AIM OF THE EXERCISE
The required result is every line of the records that includes "gestión".

INFORMATION SUPPLIED
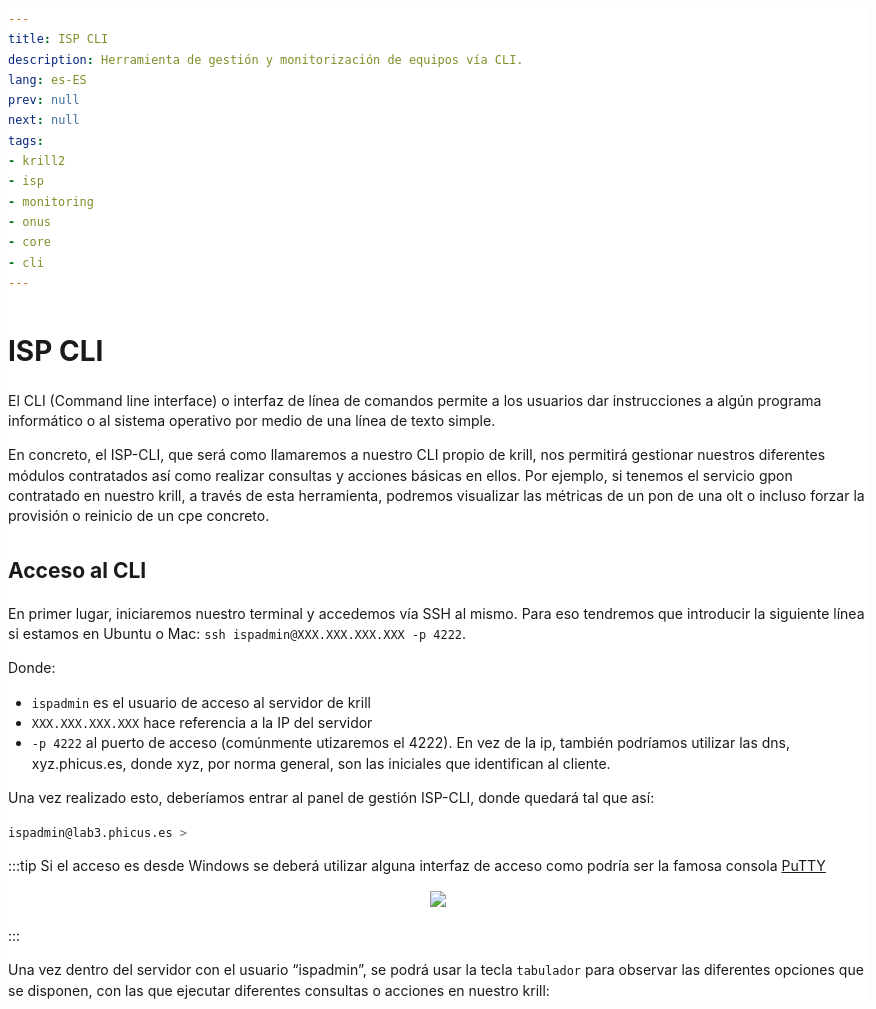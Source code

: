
 ```yaml
---
title: ISP CLI
description: Herramienta de gestión y monitorización de equipos vía CLI.
lang: es-ES
prev: null
next: null
tags:
- krill2
- isp
- monitoring
- onus
- core
- cli
---
```

# ISP CLI

El CLI (Command line interface) o interfaz de línea de comandos permite a los usuarios dar instrucciones a algún programa informático o al sistema operativo por medio de una línea de texto simple.

En concreto, el ISP-CLI, que será como llamaremos a nuestro CLI propio de krill, nos permitirá gestionar nuestros diferentes módulos contratados así como realizar consultas y acciones básicas en ellos. Por ejemplo, si tenemos el servicio gpon contratado en nuestro krill, a través de esta herramienta, podremos visualizar las métricas de un pon de una olt o incluso forzar la provisión o reinicio de un cpe concreto.

## Acceso al CLI

En primer lugar, iniciaremos nuestro terminal y accedemos vía SSH al mismo. Para eso tendremos que introducir la siguiente línea si estamos en Ubuntu o Mac: `ssh ispadmin@XXX.XXX.XXX.XXX -p 4222`.

Donde:
- `ispadmin` es el usuario de acceso al servidor de krill
- `XXX.XXX.XXX.XXX` hace referencia a la IP del servidor
- `-p 4222` al puerto de acceso (comúnmente utizaremos el 4222). En vez de la ip, también podríamos utilizar las dns, xyz.phicus.es, donde xyz, por norma general, son las iniciales que identifican al cliente.

Una vez realizado esto, deberíamos entrar al panel de gestión ISP-CLI, donde quedará  tal que así:

```bash
ispadmin@lab3.phicus.es >
```

:::tip
Si el acceso es desde Windows se deberá utilizar alguna interfaz de acceso como podría ser la famosa consola [PuTTY](https://www.putty.org/)

<p align="center"><img src="@images/krill2/isp-cli/0001.png" max-width=30% width=466;></p>
:::

Una vez dentro del servidor con el usuario “ispadmin”, se podrá usar la tecla `tabulador` para observar las diferentes opciones que se disponen, con las que ejecutar diferentes consultas o acciones en nuestro krill:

WRITTEN RESPONSE
description: Herramienta de gestión y monitorización de equipos vía CLI.
Una vez realizado esto, deberíamos entrar al panel de gestión ISP-CLI, donde quedará  tal que así:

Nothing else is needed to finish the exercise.